Sa narratrice, née de parents ukrainiens et élevée en Angleterre, se considère tout à fait intégrée. Même si elle n'a de cesse de fouiller ses origines, son histoire familiale, l'histoire de son pays.

Contradictions

Marina Lewycka

Mais quand elle voit débarquer dans la vie de son père veuf une Ukrainienne pure laine avec, qui plus est, un enfant à élever, elle a des frissons. Cette Valentina veut épouser le vieux. Pourquoi, pensez-vous?

Allons, elle ne rêve que d'une chose, la belle à la poitrine plantureuse: consommer le plus possible, s'offrir tout ce qui lui était interdit en Ukraine... aux dépens du vieil homme, complètement fou d'elle, qui lui écrit des poèmes enflammés.

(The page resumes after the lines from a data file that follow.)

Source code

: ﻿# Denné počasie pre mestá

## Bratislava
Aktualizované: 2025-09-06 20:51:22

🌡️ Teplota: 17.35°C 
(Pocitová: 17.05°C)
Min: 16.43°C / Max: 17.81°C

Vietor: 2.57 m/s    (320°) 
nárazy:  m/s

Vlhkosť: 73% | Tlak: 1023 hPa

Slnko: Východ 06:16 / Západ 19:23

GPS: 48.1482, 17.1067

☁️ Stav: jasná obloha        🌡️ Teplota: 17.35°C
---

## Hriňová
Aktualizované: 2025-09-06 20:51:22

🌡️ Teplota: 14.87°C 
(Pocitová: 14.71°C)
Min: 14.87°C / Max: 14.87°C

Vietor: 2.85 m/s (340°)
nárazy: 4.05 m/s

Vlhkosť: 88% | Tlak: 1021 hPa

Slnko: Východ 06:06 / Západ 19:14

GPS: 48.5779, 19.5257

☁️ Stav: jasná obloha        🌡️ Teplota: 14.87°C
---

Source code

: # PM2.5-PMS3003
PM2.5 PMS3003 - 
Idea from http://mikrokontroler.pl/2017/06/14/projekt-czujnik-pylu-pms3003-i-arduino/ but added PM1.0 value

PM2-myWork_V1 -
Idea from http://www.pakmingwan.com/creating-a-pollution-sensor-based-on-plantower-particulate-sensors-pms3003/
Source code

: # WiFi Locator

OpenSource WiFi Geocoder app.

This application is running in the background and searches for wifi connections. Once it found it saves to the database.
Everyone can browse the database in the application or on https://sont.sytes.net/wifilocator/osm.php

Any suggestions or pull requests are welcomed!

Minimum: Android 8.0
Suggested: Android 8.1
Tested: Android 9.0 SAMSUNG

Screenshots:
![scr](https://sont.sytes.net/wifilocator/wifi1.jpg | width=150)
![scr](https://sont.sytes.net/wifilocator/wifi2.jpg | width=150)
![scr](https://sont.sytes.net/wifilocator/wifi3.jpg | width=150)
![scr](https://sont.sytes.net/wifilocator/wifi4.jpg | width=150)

La narratrice confie: « Jusque-là, j'avais des idées relativement libérales en matière d'immigration. Je trouvais normal que les gens puissent vivre où ils voulaient. Mais, désormais, j'imagine des hordes de Valentina se bousculant aux douanes de Ramsgate, de Felixstowe, de Douvres, de Newhaven, se déversant des bateaux, fermes, déterminées comme des forcenés. »

L'aventure se révélera dans ce cas-ci pathétique. Le vieux, un ex-ingénieur fabriquant de tracteurs, y engouffrera toutes ses économies. Aucune porte de sortie pour lui, sinon s'accrocher à son rêve, ancien, d'écrire un livre. Le titre: Une brève histoire du tracteur en Ukraine.

Bref, l'homme s'évade comme il peut, tandis qu'il voit sa maison, son jardin, toute sa vie se déglinguer, et qu'il devient une sorte d'otage chez lui. Même l'ex-mari de Valentina se mettra de la partie.

Le pire, c'est qu'on en rit. Plus on avance, plus ça tourne à la grosse farce. Les situations absurdes se multiplient, à la limite du vraisemblable. Pensez à une sorte de Petite vie à l'ukrainienne, dans un contexte british. Hilarant, vraiment!